In a way it transcends the political message of the author but at once is totally infused by it, X is unflinching, his sense of grievance and preparedness to meet the challenge of being wronged are totally explicit. It would be a very reductive reading of Malcolm X's life to see it as comprising nothing but racial struggles, perhaps if he had not been as able a communicator or as honest in his account, the honesty as shocking, he does not scandalise himself but there is not the sort of reinvention or dramatisation I've come to expect from the autobiographies of public persons.

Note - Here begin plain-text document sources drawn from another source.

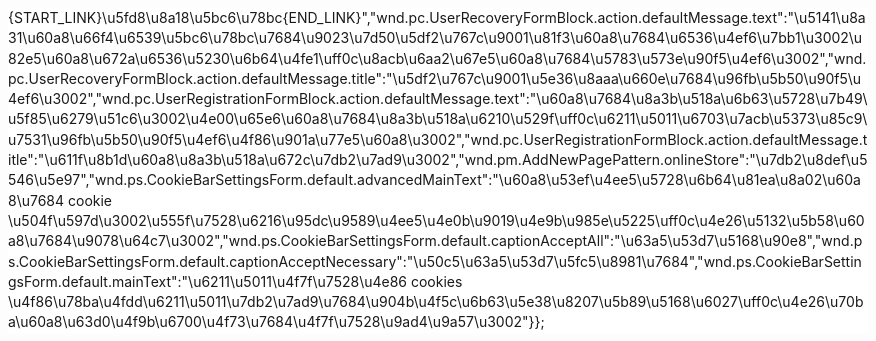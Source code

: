{START_LINK}\u5fd8\u8a18\u5bc6\u78bc{END_LINK}","wnd.pc.UserRecoveryFormBlock.action.defaultMessage.text":"\u5141\u8a31\u60a8\u66f4\u6539\u5bc6\u78bc\u7684\u9023\u7d50\u5df2\u767c\u9001\u81f3\u60a8\u7684\u6536\u4ef6\u7bb1\u3002\u82e5\u60a8\u672a\u6536\u5230\u6b64\u4fe1\uff0c\u8acb\u6aa2\u67e5\u60a8\u7684\u5783\u573e\u90f5\u4ef6\u3002","wnd.pc.UserRecoveryFormBlock.action.defaultMessage.title":"\u5df2\u767c\u9001\u5e36\u8aaa\u660e\u7684\u96fb\u5b50\u90f5\u4ef6\u3002","wnd.pc.UserRegistrationFormBlock.action.defaultMessage.text":"\u60a8\u7684\u8a3b\u518a\u6b63\u5728\u7b49\u5f85\u6279\u51c6\u3002\u4e00\u65e6\u60a8\u7684\u8a3b\u518a\u6210\u529f\uff0c\u6211\u5011\u6703\u7acb\u5373\u85c9\u7531\u96fb\u5b50\u90f5\u4ef6\u4f86\u901a\u77e5\u60a8\u3002","wnd.pc.UserRegistrationFormBlock.action.defaultMessage.title":"\u611f\u8b1d\u60a8\u8a3b\u518a\u672c\u7db2\u7ad9\u3002","wnd.pm.AddNewPagePattern.onlineStore":"\u7db2\u8def\u5546\u5e97","wnd.ps.CookieBarSettingsForm.default.advancedMainText":"\u60a8\u53ef\u4ee5\u5728\u6b64\u81ea\u8a02\u60a8\u7684 cookie \u504f\u597d\u3002\u555f\u7528\u6216\u95dc\u9589\u4ee5\u4e0b\u9019\u4e9b\u985e\u5225\uff0c\u4e26\u5132\u5b58\u60a8\u7684\u9078\u64c7\u3002","wnd.ps.CookieBarSettingsForm.default.captionAcceptAll":"\u63a5\u53d7\u5168\u90e8","wnd.ps.CookieBarSettingsForm.default.captionAcceptNecessary":"\u50c5\u63a5\u53d7\u5fc5\u8981\u7684","wnd.ps.CookieBarSettingsForm.default.mainText":"\u6211\u5011\u4f7f\u7528\u4e86 cookies \u4f86\u78ba\u4fdd\u6211\u5011\u7db2\u7ad9\u7684\u904b\u4f5c\u6b63\u5e38\u8207\u5b89\u5168\u6027\uff0c\u4e26\u70ba\u60a8\u63d0\u4f9b\u6700\u4f73\u7684\u4f7f\u7528\u9ad4\u9a57\u3002"}};</script><script>
				(function() {
					function sendToGoogleAnalytics({name, delta, id})
					{
						if (typeof(window.gtag) == "function")
						{
							window.gtag("event", name, {
								event_category: "Web Vitals",
								// The `id` value will be unique to the current page load. When sending
								// multiple values from the same page (e.g. for CLS), Google Analytics can
								// compute a total by grouping on this ID (note: requires `eventLabel` to
								// be a dimension in your report).
								event_label: id,
								// Google Analytics metrics must be integers, so the value is rounded.
								// For CLS the value is first multiplied by 1000 for greater precision
								// (note: increase the multiplier for greater precision if needed).
								value: Math.round(name === "CLS" ? delta * 100 : delta),
								// Use a non-interaction event to avoid affecting bounce rate.
								non_interaction: true,
							
								// OPTIONAL: any additional params or debug info here.
								// See: https://web.dev/debug-web-vitals-in-the-field/
								// metric_rating: "good" | "ni" | "poor",
								// debug_info: "...",
								// ...
					  		});
						}
					}

					var script = document.createElement("script");
					script.src = "https://unpkg.com/web-vitals/dist/web-vitals.base.iife.js";
					script.onload = function() {
						webVitals.getCLS(sendToGoogleAnalytics);
						webVitals.getFID(sendToGoogleAnalytics);
						webVitals.getLCP(sendToGoogleAnalytics);
						webVitals.getFCP(sendToGoogleAnalytics);
						webVitals.getTTFB(sendToGoogleAnalytics);
					}
					document.head.appendChild(script);
				}())
			</script>
	
</body>
</html>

This is not just the account of a black civil rights activist but that of a child who has grown up in the shadow of his father's murder, an isolated family life thereafter, threatened and then broken rather than supported by the intervention of childcare authorities (these passages are copiously quoted in In the Best Interests of the Child: Professional Boundaries a book addressing professional interventions by childrens services) and as such provides an account of an individual's account of the childrens services in the US at the time. There is also an account of "delinquency and drift", as X becomes a hoodlum, before becoming radicalised in incarceration. The differences and gulf opening up between Malcolm X and the black muslims he had been an early spokensperson for are addressed in the course of the text, emerging from his pilgrimage to Mecca in which he found an unanticipated diversity among the pilgrims there.
Malcolm X is unquestionably a leading character in the black civil rights struggles of yesterday, however what emerges from the book is a life story of someone whose life was amounted to more than what he would be remembered for and who, I suspect, was about to embark upon a second formative phase of his life before he was killed. Who knows what this would have brought but it is clear from passages within the book that it would have proven challenging to many of those who currently consider race and politics. His shunning of victimhood, excuses, blame games and abdictation of responsibility in any shape or form is as clear as his consideration that any individual, irrespective of whether they are white or black, had a right to defend themselves, even with force of arms, against being brutalised by anyone.